I have learned a lot about why I so often feel like I am walking a tight-rope between sanity and insanity. I recently watched "The Wisdom of Trauma" and Dr. Gabor Mate says in the documentary that many of us have a tendency to react to the present as if we were experiencing the past. Everything we see, we see through the lens of our past pain and this means we constantly struggle to be present. Along with the book, The Soul of Prosperity, written by Rev. Jim Webb, I have also been reading Never Broken by the Alaskan singer-song writer, Jewel and Scattered Minds: The Origins and Healing of Attention Deficit Disorder, by Gabor Mate. Today, I'll just briefly talk about Never Broken.
In Jewel's book she says that at some point on her journey she realized she had to re-parent or re-nurture herself... There's a whole lot of truth to that, but I have currently been parenting myself as reluctantly, and in some ways as savagely, as my own biological parents tried to raise us. By the time we left our biological parents we had already begun to carry our own bullies in our heads. We didn't need anyone else to berate us for not being good enough or for being overly emotional. My siblings and I have carried with us, to this day, an internal monologue that mirrors what our biological parents said to us...even though we can't remember their words, the emotional impact of our own words have been just as wounding as theirs.

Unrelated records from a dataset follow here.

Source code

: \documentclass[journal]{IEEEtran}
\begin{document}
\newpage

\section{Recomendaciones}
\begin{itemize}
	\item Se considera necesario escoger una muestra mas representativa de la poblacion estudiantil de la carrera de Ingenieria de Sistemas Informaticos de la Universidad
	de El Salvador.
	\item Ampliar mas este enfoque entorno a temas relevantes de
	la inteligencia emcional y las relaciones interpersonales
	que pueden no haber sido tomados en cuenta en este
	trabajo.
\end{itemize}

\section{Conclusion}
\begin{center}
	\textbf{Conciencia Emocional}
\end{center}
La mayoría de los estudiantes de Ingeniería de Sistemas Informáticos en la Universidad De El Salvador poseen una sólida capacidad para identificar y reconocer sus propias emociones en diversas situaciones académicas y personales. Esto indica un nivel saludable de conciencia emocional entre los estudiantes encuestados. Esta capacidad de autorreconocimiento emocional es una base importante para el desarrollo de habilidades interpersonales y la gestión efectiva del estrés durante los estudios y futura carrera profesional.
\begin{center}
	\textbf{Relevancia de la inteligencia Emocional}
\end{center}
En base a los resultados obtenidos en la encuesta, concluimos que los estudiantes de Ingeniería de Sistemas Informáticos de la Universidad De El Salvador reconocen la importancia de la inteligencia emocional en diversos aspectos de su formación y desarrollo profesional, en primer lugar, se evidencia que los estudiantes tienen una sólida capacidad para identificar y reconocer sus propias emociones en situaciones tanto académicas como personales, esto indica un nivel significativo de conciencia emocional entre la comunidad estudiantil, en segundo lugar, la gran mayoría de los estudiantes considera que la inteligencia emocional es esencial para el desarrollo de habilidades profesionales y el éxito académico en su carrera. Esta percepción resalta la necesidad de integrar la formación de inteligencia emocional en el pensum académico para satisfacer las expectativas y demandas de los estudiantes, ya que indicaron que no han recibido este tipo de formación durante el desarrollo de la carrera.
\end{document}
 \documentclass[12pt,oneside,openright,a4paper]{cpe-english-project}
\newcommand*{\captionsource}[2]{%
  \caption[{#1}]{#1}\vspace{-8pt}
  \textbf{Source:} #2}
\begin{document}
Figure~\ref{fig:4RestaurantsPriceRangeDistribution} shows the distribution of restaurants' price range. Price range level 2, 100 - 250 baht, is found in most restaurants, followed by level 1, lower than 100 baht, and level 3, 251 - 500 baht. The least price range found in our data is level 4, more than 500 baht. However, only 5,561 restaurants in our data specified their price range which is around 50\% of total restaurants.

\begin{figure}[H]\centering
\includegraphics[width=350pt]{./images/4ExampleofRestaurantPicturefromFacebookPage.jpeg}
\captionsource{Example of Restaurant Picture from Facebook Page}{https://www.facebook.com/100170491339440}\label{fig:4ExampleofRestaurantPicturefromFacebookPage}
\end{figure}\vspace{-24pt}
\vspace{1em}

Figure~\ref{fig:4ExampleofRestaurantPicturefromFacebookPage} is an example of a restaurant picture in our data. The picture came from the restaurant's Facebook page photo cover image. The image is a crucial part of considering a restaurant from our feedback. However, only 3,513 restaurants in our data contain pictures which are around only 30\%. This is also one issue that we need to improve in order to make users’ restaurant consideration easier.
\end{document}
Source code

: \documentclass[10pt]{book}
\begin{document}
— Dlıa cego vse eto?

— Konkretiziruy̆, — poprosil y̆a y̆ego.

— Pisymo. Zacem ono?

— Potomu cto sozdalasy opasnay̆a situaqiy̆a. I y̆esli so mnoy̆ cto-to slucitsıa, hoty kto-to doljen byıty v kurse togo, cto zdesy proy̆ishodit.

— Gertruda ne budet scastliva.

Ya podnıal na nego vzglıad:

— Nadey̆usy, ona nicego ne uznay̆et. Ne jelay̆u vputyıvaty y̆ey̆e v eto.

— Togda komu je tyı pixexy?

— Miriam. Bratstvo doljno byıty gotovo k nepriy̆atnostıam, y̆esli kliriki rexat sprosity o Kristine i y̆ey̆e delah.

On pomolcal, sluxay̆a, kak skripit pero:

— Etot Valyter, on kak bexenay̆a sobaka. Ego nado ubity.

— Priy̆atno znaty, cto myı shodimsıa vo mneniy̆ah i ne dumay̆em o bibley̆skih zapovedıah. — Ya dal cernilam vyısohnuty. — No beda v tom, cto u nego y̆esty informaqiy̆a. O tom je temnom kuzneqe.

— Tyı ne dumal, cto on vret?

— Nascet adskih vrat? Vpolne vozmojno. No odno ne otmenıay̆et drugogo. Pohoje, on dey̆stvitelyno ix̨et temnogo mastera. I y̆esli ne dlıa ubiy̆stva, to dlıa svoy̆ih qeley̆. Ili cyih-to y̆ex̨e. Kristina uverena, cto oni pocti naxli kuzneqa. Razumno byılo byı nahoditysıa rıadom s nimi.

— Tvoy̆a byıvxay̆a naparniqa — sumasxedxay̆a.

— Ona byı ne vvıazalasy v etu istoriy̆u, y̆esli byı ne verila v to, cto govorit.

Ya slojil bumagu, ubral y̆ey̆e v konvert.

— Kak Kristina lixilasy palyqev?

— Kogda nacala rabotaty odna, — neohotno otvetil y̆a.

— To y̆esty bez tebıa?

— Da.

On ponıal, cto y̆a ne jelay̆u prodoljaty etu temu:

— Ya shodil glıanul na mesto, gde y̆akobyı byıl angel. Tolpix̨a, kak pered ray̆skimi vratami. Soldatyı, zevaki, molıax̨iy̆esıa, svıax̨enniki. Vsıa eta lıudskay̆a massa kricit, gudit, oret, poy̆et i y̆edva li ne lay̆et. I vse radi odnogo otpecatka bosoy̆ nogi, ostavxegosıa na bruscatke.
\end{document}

So not only did I become my own worst enemy, but once my life was good, I didn't want to grow up. So here I am now, the reluctant parent. In many ways I feel like I'm looking at life through the lens of my 8 year old self. I didn't want to grow up and now I'm experiencing all the reasons why. The responsibility of finding a place to live and searching for a new job that you pray you won't hate... I never wanted any part of the grown-up world, let alone re-parenting myself. In order to re-parent myself well, I need to learn to love myself unconditionally, which feels like a tall order.